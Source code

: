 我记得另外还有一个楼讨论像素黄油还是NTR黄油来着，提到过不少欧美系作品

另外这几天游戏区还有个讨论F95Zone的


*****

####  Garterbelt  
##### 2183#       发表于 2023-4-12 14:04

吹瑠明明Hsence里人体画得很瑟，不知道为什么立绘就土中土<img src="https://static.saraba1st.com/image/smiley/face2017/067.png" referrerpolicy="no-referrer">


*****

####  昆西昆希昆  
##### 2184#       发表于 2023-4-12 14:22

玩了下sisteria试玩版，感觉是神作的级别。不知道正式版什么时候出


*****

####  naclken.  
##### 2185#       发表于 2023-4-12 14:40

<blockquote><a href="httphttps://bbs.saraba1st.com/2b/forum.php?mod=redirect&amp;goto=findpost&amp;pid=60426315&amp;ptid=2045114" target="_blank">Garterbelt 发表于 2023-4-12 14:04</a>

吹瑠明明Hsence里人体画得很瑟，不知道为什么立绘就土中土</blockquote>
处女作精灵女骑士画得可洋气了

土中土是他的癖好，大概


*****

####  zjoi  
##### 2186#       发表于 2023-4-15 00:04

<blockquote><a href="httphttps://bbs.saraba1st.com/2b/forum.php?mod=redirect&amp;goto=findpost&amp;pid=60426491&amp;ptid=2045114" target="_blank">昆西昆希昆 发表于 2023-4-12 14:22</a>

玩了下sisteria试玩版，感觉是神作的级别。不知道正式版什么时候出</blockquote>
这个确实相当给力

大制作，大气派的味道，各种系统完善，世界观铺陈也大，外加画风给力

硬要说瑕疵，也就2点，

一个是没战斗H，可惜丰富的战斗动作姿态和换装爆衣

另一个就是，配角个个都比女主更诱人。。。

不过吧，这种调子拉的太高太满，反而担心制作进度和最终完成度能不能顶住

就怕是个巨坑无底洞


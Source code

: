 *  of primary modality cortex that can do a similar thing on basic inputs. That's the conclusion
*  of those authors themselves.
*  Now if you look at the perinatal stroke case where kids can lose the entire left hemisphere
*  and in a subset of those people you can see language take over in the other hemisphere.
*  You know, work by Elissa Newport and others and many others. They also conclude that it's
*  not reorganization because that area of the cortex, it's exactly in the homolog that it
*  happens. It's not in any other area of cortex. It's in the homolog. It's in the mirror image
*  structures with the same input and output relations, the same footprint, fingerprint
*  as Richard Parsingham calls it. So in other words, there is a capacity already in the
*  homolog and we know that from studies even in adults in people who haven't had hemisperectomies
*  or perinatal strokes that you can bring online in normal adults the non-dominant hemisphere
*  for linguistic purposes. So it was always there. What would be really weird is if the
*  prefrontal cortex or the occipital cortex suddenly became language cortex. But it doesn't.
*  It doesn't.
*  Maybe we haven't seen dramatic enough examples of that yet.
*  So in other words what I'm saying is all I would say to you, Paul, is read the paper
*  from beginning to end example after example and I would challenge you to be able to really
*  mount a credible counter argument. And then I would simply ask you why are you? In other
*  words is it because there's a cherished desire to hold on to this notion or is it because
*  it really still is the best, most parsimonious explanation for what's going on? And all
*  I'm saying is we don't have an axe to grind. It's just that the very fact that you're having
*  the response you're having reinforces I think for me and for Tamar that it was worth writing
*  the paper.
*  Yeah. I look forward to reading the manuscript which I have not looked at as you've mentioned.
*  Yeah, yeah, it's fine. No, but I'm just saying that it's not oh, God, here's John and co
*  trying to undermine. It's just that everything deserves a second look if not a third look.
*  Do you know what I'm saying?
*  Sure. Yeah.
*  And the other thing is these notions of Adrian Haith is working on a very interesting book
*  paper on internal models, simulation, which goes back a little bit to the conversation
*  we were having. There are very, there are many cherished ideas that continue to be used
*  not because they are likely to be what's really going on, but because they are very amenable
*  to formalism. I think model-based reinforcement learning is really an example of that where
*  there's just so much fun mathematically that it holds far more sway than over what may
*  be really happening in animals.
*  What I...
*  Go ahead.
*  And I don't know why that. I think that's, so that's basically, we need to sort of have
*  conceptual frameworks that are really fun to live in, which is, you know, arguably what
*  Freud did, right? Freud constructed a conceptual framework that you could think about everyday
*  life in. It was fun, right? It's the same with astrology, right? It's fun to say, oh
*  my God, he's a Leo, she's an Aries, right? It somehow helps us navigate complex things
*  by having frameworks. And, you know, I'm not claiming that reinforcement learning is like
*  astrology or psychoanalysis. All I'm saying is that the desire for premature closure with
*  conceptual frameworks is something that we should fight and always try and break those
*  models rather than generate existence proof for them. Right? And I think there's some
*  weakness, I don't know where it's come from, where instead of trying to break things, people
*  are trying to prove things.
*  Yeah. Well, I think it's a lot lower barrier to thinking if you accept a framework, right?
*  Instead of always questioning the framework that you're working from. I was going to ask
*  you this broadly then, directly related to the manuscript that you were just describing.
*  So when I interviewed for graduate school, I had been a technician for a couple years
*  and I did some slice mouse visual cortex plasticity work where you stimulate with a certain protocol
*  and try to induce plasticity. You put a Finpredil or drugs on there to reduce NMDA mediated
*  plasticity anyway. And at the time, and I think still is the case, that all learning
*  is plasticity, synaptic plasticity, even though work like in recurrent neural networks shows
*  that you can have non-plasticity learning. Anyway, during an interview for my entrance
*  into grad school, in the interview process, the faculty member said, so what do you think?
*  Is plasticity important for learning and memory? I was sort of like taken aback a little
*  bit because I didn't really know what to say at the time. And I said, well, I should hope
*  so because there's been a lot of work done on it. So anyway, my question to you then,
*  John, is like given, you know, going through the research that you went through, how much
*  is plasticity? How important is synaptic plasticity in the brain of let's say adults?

▶ [Your goal]: Whenever a line in the listing above includes the word "little", return that line.

▶ [Result]:
*  paper on internal models, simulation, which goes back a little bit to the conversation
*  Is plasticity important for learning and memory? I was sort of like taken aback a little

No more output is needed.